This has been said many times, but it bears repeating:
Files are abstraction layers around content that are necessary for interoperability. Without the notion of a File or other similar shared content abstraction, the ability to use different applications with the same information grinds to a halt, which hampers innovation and user experience.
A good example are all those note taking apps on iOS which usually only require plain text. When using Apple’s iCloud to sync their data, they lock your content into one app without any way to access this from another app. Compare that to apps using Dropbox for note syncing: I can throw as many apps I would like at my notes folder full of .txt files. The note app you’re using has some new quirks after the latest update? Just switch to another app. Apple’s iCloud syncing Notes.app having some new quirks after the latest update? Well, you and your content are doomed.
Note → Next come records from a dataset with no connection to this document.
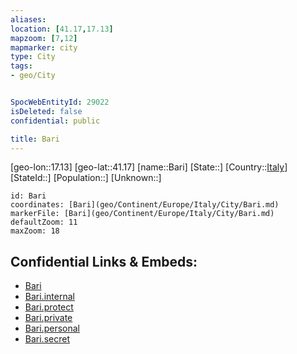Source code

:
 ```yaml
---
aliases: 
location: [41.17,17.13]
mapzoom: [7,12] 
mapmarker: city 
type: City
tags:
- geo/City


SpocWebEntityId: 29022
isDeleted: false
confidential: public

title: Bari
---
```

[geo-lon::17.13]
[geo-lat::41.17]
[name::Bari]
[State::]
[Country::[Italy](geo/Continent/Europe/Italy.md)]
[StateId::]
[Population::]
[Unknown::]


```leaflet
id: Bari
coordinates: [Bari](geo/Continent/Europe/Italy/City/Bari.md)
markerFile: [Bari](geo/Continent/Europe/Italy/City/Bari.md)
defaultZoom: 11 
maxZoom: 18
```


## Confidential Links & Embeds: 
- [Bari](../../../../../../_public/geo/Continent/Europe/Italy/City/Bari.md) 
- [Bari.internal](../../../../../../_internal/geo/Continent/Europe/Italy/City/Bari.internal.md) 
- [Bari.protect](../../../../../../_protect/geo/Continent/Europe/Italy/City/Bari.protect.md) 
- [Bari.private](../../../../../../_private/geo/Continent/Europe/Italy/City/Bari.private.md) 
- [Bari.personal](../../../../../../_personal/geo/Continent/Europe/Italy/City/Bari.personal.md) 
- [Bari.secret](../../../../../../_secret/geo/Continent/Europe/Italy/City/Bari.secret.md) 
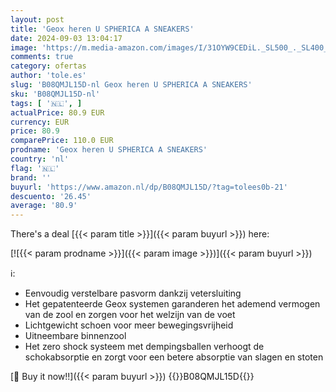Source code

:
 ```yaml
---
layout: post
title: 'Geox heren U SPHERICA A SNEAKERS'
date: 2024-09-03 13:04:17
image: 'https://m.media-amazon.com/images/I/31OYW9CEDiL._SL500_._SL400_.jpg'
comments: true
category: ofertas
author: 'tole.es'
slug: 'B08QMJL15D-nl Geox heren U SPHERICA A SNEAKERS'
sku: 'B08QMJL15D-nl'
tags: [ '🇳🇱', ]
actualPrice: 80.9 EUR
currency: EUR
price: 80.9
comparePrice: 110.0 EUR
prodname: 'Geox heren U SPHERICA A SNEAKERS'
country: 'nl'
flag: '🇳🇱'
brand: ''
buyurl: 'https://www.amazon.nl/dp/B08QMJL15D/?tag=tolees0b-21'
descuento: '26.45'
average: '80.9'
---
```


There's a deal [{{< param title >}}]({{< param buyurl >}})  here:

[![{{< param prodname >}}]({{< param image >}})]({{< param buyurl >}})

ℹ️:

- Eenvoudig verstelbare pasvorm dankzij vetersluiting
- Het gepatenteerde Geox systemen garanderen het ademend vermogen van de zool en zorgen voor het welzijn van de voet
- Lichtgewicht schoen voor meer bewegingsvrijheid
- Uitneembare binnenzool
- Het zero shock systeem met dempingsballen verhoogt de schokabsorptie en zorgt voor een betere absorptie van slagen en stoten

[🛒 Buy it now!!]({{< param buyurl >}})
{{<world>}}B08QMJL15D{{</world>}}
But the solution can’t be throwing a full file system at the user:
Now, I agree with Steve Jobs saying in 2005 that a full blow filesystem with folders and all the rest might not be necessary, but in every OS there needs to be at least some user-facing notion of a file, some system-wide agreed upon way to package content and send it between applications. Otherwise we’ll just end up with a few monolithic applications that do everything poorly.
Just applying the PC concept of a file system to post-PC devices, like Android and Dropbox did, makes only geeks happy but not the majority of users. While useful it’s still too abstract for most users. That’s why even Android kind of hides the file system, there’s no built in app to browse it directly. But at least Android has Intents, allowing users to send any data between different apps.
Apple already solved the problem of a file system being too abstract for users a long time ago, but without any app lock in. The Newton OS on MessagePads stored everything in object-oriented databases called soups. The “union soup” could be accessed by any app (“packages” to be exactly) on the system. Today, this is happening only rudimentarily on iOS, like when you start typing a recipient in Mail and it gets auto-completed from the Address Book data which obviously is only possible with Apple’s apps.
Soups took away the need of manual file management without cutting access to the content. iCloud needs to be the new soup.